#### Task statement:
Up to and including the line that contains "Scheduling details of", return every line from the start of the data, unchanged.

^^^^^^^^

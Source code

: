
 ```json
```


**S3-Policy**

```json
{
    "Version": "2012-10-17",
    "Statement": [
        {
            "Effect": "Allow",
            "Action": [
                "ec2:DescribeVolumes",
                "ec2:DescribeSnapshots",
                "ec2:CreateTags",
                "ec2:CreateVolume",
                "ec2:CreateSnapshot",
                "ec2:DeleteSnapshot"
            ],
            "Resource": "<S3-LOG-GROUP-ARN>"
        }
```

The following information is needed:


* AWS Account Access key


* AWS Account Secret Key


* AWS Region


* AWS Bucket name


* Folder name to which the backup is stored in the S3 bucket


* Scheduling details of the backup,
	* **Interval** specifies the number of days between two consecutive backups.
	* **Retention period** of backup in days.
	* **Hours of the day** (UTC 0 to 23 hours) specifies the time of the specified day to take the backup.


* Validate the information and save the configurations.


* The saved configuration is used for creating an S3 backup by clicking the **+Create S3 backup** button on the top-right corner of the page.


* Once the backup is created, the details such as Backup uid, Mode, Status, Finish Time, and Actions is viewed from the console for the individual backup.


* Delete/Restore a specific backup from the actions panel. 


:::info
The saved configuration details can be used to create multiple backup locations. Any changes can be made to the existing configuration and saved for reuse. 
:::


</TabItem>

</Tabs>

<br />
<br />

^^^^^^^^

#### Answer below:
Source code

:
 ```json
```


**S3-Policy**

```json
{
    "Version": "2012-10-17",
    "Statement": [
        {
            "Effect": "Allow",
            "Action": [
                "ec2:DescribeVolumes",
                "ec2:DescribeSnapshots",
                "ec2:CreateTags",
                "ec2:CreateVolume",
                "ec2:CreateSnapshot",
                "ec2:DeleteSnapshot"
            ],
            "Resource": "<S3-LOG-GROUP-ARN>"
        }
```

The following information is needed:


* AWS Account Access key


* AWS Account Secret Key


* AWS Region


* AWS Bucket name


* Folder name to which the backup is stored in the S3 bucket


* Scheduling details of the backup,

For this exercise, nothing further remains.